En cambio, la falta de una recapitalización global del herido sistema bancario de Europa fue una omisión que constituye unos de los puntos de inflexión fundamentales de la crisis. Con la ayuda de los préstamos a bajo interés del BCE de Trichet, muchos bancos optaron por intentar disparar sus beneficios comprando deuda pública con mayores rendimientos. Pero el fracaso a la hora de acumular nuevo capital hizo que los bancos europeos no estuvieran en condiciones de afrontar nuevas crisis. Mientras Estados Unidos se empezaba a estabilizar, en Europa la crisis bancaria de 2008 se fusionaría un año más tarde con una nueva crisis: un pánico en el mercado de deuda pública de la zona euro. El hilo conductor entre la crisis de las hipotecas de alto riesgo y la crisis de la eurozona fue la fragilidad de los balances de los bancos europeos.

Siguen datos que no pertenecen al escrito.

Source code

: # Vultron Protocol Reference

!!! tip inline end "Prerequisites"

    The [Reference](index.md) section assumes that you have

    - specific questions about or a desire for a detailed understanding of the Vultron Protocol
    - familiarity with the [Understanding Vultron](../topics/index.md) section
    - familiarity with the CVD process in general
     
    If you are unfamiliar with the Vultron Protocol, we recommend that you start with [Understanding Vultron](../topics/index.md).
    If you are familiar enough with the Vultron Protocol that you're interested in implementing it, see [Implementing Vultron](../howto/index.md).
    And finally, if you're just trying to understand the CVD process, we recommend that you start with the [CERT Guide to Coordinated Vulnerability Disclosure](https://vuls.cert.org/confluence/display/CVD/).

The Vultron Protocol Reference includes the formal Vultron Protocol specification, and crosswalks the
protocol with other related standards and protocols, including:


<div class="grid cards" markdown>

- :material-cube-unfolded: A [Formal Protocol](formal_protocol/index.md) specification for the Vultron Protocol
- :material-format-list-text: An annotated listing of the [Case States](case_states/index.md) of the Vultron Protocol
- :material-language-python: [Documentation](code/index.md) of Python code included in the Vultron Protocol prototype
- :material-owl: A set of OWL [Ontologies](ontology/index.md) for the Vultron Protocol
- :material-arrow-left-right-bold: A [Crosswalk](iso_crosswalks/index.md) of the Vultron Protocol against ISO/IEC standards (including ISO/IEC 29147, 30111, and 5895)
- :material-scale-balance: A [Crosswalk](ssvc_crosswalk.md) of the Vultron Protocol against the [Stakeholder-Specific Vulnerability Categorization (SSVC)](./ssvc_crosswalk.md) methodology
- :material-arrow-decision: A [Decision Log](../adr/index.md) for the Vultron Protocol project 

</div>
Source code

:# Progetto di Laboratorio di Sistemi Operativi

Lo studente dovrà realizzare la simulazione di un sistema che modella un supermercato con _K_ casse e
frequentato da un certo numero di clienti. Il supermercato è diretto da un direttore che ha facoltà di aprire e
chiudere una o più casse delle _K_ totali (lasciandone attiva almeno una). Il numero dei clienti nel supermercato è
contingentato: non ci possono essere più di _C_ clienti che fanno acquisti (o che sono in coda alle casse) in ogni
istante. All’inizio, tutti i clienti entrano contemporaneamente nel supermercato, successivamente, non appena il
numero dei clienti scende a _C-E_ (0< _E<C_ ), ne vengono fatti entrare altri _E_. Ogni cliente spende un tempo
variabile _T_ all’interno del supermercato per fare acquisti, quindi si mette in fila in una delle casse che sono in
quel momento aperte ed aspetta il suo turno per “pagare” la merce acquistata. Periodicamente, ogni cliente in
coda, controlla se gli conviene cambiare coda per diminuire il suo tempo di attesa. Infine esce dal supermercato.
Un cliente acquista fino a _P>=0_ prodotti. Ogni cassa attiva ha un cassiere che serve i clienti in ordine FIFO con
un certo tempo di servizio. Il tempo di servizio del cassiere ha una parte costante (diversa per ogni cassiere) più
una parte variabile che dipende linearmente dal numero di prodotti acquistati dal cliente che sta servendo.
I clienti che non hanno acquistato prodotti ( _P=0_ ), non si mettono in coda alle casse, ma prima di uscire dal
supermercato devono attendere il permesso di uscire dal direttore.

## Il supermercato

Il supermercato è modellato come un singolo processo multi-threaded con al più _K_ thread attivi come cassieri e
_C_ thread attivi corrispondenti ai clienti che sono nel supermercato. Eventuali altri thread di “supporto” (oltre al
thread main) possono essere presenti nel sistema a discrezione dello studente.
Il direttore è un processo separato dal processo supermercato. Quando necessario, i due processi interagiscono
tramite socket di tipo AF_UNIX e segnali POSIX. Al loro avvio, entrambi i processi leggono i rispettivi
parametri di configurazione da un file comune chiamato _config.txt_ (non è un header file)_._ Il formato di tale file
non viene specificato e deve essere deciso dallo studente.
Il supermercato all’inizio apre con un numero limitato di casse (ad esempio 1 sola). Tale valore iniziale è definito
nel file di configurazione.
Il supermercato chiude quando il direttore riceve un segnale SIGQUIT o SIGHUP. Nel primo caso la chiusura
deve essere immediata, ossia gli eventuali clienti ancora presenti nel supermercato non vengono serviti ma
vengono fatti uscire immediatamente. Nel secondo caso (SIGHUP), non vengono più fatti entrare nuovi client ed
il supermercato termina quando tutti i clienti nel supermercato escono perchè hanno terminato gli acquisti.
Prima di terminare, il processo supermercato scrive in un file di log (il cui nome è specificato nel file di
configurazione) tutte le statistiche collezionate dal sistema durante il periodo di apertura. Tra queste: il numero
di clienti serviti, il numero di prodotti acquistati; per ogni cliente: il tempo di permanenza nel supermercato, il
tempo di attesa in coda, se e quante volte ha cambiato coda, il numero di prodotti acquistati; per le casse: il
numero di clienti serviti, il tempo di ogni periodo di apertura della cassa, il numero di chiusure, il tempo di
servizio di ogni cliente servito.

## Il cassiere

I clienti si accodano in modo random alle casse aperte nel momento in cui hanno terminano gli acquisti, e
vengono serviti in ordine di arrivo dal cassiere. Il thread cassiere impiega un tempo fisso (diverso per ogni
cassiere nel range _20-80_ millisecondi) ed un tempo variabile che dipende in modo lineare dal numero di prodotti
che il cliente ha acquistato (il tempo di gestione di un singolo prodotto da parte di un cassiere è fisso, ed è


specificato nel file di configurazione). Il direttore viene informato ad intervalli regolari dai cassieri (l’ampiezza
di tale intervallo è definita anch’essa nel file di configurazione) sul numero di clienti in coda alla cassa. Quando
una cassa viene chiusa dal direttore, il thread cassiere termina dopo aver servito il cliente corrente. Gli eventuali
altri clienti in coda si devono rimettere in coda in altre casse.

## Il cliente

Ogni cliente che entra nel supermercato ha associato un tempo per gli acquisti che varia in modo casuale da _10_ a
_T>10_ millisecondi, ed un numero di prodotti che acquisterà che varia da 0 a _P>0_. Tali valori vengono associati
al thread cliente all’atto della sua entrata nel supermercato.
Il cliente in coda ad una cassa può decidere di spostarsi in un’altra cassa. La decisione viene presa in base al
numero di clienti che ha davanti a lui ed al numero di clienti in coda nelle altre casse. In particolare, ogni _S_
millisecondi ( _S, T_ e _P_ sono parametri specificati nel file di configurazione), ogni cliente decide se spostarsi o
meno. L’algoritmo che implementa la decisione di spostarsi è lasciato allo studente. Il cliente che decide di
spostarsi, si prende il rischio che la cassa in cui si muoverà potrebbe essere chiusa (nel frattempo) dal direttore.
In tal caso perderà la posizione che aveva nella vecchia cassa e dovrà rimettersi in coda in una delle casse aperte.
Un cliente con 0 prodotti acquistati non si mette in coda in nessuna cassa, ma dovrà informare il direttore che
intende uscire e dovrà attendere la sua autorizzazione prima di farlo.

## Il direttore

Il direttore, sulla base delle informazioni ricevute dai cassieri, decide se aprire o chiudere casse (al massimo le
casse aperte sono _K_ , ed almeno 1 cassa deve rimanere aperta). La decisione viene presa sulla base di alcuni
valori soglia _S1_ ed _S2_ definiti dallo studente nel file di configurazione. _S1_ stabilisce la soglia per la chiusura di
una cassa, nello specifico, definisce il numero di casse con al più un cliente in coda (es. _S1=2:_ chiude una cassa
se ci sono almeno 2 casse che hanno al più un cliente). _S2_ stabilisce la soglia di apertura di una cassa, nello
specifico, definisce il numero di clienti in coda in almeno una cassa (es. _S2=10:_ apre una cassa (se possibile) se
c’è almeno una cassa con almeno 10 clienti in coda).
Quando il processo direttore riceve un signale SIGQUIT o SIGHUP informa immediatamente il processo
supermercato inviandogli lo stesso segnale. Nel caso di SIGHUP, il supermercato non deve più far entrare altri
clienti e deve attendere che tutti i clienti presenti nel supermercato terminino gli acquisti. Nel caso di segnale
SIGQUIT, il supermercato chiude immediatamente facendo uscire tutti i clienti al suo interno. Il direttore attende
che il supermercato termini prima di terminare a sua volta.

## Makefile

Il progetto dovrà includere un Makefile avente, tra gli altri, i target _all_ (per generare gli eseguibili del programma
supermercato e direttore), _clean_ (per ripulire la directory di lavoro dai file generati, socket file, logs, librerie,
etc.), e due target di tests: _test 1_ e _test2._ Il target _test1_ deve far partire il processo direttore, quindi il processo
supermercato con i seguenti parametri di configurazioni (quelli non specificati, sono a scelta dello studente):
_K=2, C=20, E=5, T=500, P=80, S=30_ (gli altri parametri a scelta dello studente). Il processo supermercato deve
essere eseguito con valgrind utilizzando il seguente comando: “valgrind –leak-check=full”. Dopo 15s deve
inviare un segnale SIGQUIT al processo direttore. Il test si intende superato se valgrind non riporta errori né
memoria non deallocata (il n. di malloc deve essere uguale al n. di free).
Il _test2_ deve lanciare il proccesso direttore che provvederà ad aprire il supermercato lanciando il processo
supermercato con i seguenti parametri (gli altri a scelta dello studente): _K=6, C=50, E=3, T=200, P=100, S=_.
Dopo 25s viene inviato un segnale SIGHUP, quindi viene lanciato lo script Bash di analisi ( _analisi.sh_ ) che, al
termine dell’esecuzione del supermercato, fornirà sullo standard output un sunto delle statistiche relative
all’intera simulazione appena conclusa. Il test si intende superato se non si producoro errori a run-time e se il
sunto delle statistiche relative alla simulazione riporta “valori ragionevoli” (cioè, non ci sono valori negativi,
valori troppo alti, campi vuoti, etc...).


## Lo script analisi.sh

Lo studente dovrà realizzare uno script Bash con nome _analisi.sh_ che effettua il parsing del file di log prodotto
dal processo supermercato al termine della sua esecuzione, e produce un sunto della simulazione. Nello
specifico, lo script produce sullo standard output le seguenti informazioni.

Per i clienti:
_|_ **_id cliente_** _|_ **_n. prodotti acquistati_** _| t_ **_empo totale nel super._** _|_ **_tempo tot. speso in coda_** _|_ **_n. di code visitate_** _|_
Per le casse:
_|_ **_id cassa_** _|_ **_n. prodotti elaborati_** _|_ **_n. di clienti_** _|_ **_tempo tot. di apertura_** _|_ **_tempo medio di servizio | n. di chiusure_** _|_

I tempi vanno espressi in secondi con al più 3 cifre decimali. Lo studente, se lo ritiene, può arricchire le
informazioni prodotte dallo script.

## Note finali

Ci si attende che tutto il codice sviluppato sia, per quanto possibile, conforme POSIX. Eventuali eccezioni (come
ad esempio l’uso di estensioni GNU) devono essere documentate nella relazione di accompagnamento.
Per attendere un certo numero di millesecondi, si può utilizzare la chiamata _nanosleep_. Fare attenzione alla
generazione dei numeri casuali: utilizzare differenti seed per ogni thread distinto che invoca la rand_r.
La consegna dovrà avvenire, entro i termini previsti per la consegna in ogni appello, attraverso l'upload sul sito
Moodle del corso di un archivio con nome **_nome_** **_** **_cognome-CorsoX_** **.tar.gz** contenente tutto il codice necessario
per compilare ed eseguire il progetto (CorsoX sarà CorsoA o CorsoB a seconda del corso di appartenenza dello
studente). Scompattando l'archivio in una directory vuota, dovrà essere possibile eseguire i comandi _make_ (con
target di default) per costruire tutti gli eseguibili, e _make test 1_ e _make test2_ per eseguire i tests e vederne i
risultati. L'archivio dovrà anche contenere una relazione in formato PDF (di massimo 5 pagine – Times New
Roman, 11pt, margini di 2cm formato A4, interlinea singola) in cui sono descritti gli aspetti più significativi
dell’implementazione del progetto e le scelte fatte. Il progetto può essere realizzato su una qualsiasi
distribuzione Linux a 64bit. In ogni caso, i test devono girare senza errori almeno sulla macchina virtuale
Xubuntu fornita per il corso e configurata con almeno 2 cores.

La combinación de ambas crisis representaría uno de los puntos de inflexión trascendentales de la historia económica de Europa desde 1945. Sacudiría la política europea hasta sus cimientos, crearía una fuerte división en el seno de la economía atlántica entre Europa y Estados Unidos, y supondría un profundo desafío para las relaciones transatlánticas.